When I'm sketching ideas on those graph paper pages, I feel more creative, and the ideas just flow! |
Some of the things we have in our lives, we have because we noticed them. I did the sketches in this post because, years ago, I noticed some houses in Ft. Wayne, Indiana. A sermon I once heard said what qualified Moses to lead the Israelites out of Egypt was that he noticed the burning bush, then followed up by turning aside to look at it. At the time, I thought this was not terribly remarkable, but it stuck with me. And the question I began to ask myself became: what do I notice? What makes me turn aside (and must its first words be "50% Off"?) Things in our world are tuned to a volume level of Scream so their sponsors know they'll grab our fleeting attention. They have to be, for the shows and stuff and sound-bite ideas to which they are attached need all the help they can get. How many times did I tune in to a TV show or go to a movie based on the trailer's jumbled confabulation of thrilling moments, only to realize as the credits rolled that the trailer had been the best part of the feature? It got my attention, albeit by brute force. But the larger reality is, I allowed it to get my attention. It all comes back to that thorny issue of free will. No matter how much of a hero's or victim's role I may assume as I walk through my life, I still choose what I pay my attention to. The old joke about the mom who tells her son "we're too broke to pay attention" is never true. I'm doing an adult coloring book largely because I'm finally noticing that a lot of people who know me well have suggested it. Its subject matter, "The Storybook Neighborhood", results from something I noticed six years ago while walking my dog. This porch:
I noticed it. The colors, the plants, the buoyant hopeful exuberance of a very ordinary porch in a slightly shabby neighborhood. It got me thinking, and I began an ongoing Facebook feature called The Storybook Neighborhood. It had a nice although minor impact on my corner of Ft.
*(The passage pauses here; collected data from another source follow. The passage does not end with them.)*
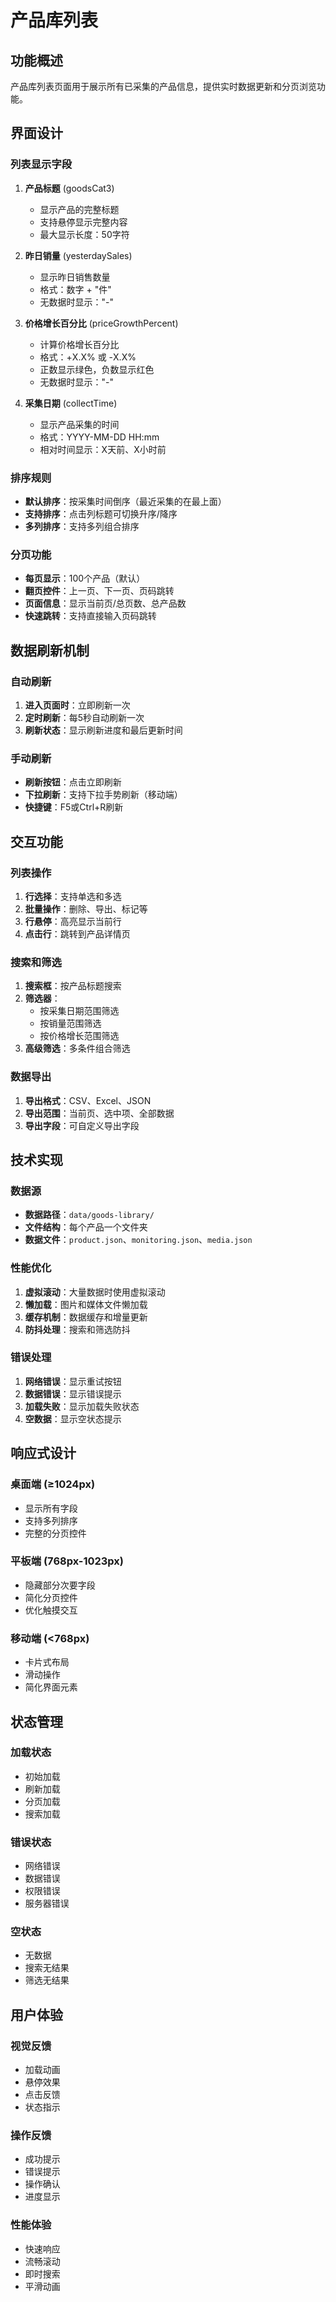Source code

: # 产品库列表

## 功能概述

产品库列表页面用于展示所有已采集的产品信息，提供实时数据更新和分页浏览功能。

## 界面设计

### 列表显示字段

1. **产品标题** (goodsCat3)
   - 显示产品的完整标题
   - 支持悬停显示完整内容
   - 最大显示长度：50字符

2. **昨日销量** (yesterdaySales)
   - 显示昨日销售数量
   - 格式：数字 + "件"
   - 无数据时显示："-"

3. **价格增长百分比** (priceGrowthPercent)
   - 计算价格增长百分比
   - 格式：+X.X% 或 -X.X%
   - 正数显示绿色，负数显示红色
   - 无数据时显示："-"

4. **采集日期** (collectTime)
   - 显示产品采集的时间
   - 格式：YYYY-MM-DD HH:mm
   - 相对时间显示：X天前、X小时前

### 排序规则

- **默认排序**：按采集时间倒序（最近采集的在最上面）
- **支持排序**：点击列标题可切换升序/降序
- **多列排序**：支持多列组合排序

### 分页功能

- **每页显示**：100个产品（默认）
- **翻页控件**：上一页、下一页、页码跳转
- **页面信息**：显示当前页/总页数、总产品数
- **快速跳转**：支持直接输入页码跳转

## 数据刷新机制

### 自动刷新

1. **进入页面时**：立即刷新一次
2. **定时刷新**：每5秒自动刷新一次
3. **刷新状态**：显示刷新进度和最后更新时间

### 手动刷新

- **刷新按钮**：点击立即刷新
- **下拉刷新**：支持下拉手势刷新（移动端）
- **快捷键**：F5或Ctrl+R刷新

## 交互功能

### 列表操作

1. **行选择**：支持单选和多选
2. **批量操作**：删除、导出、标记等
3. **行悬停**：高亮显示当前行
4. **点击行**：跳转到产品详情页

### 搜索和筛选

1. **搜索框**：按产品标题搜索
2. **筛选器**：
   - 按采集日期范围筛选
   - 按销量范围筛选
   - 按价格增长范围筛选
3. **高级筛选**：多条件组合筛选

### 数据导出

1. **导出格式**：CSV、Excel、JSON
2. **导出范围**：当前页、选中项、全部数据
3. **导出字段**：可自定义导出字段

## 技术实现

### 数据源

- **数据路径**：`data/goods-library/`
- **文件结构**：每个产品一个文件夹
- **数据文件**：`product.json`、`monitoring.json`、`media.json`

### 性能优化

1. **虚拟滚动**：大量数据时使用虚拟滚动
2. **懒加载**：图片和媒体文件懒加载
3. **缓存机制**：数据缓存和增量更新
4. **防抖处理**：搜索和筛选防抖

### 错误处理

1. **网络错误**：显示重试按钮
2. **数据错误**：显示错误提示
3. **加载失败**：显示加载失败状态
4. **空数据**：显示空状态提示

## 响应式设计

### 桌面端 (≥1024px)
- 显示所有字段
- 支持多列排序
- 完整的分页控件

### 平板端 (768px-1023px)
- 隐藏部分次要字段
- 简化分页控件
- 优化触摸交互

### 移动端 (<768px)
- 卡片式布局
- 滑动操作
- 简化界面元素

## 状态管理

### 加载状态
- 初始加载
- 刷新加载
- 分页加载
- 搜索加载

### 错误状态
- 网络错误
- 数据错误
- 权限错误
- 服务器错误

### 空状态
- 无数据
- 搜索无结果
- 筛选无结果

## 用户体验

### 视觉反馈
- 加载动画
- 悬停效果
- 点击反馈
- 状态指示

### 操作反馈
- 成功提示
- 错误提示
- 操作确认
- 进度显示

### 性能体验
- 快速响应
- 流畅滚动
- 即时搜索
- 平滑动画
Wayne, Indiana.
Things I've noticed:
The trick about noticing is the next step: pondering. Maybe that's what people who "meditate" mean, so maybe I'm not as bad at it as I've always thought, because although I don't meditate, I do ponder. And the next step after that is tricky, too: let's call it "the next step after pondering," because I hate calling it "action," because if I call it action I probably won't do it. Self-help books that exhort action freeze me in my tracks. Anyhow, after I ponder something, I often have an idea. And then sometimes I do the things the idea entails. And maybe that's action. But none of it happens if we don't notice. Our noticing is unique to us, as individual as our place in the world. I am the only person who noticed that 7AM hummingbird. A tiny wonder put on by the world for my benefit, and noticing is my job, my part in the play. Noticing demands a response, be it ever so tiny--some praise, some pondering, a drawing or a song. We have art because the artist noticed something. Let's all of us notice what falls to us to notice today.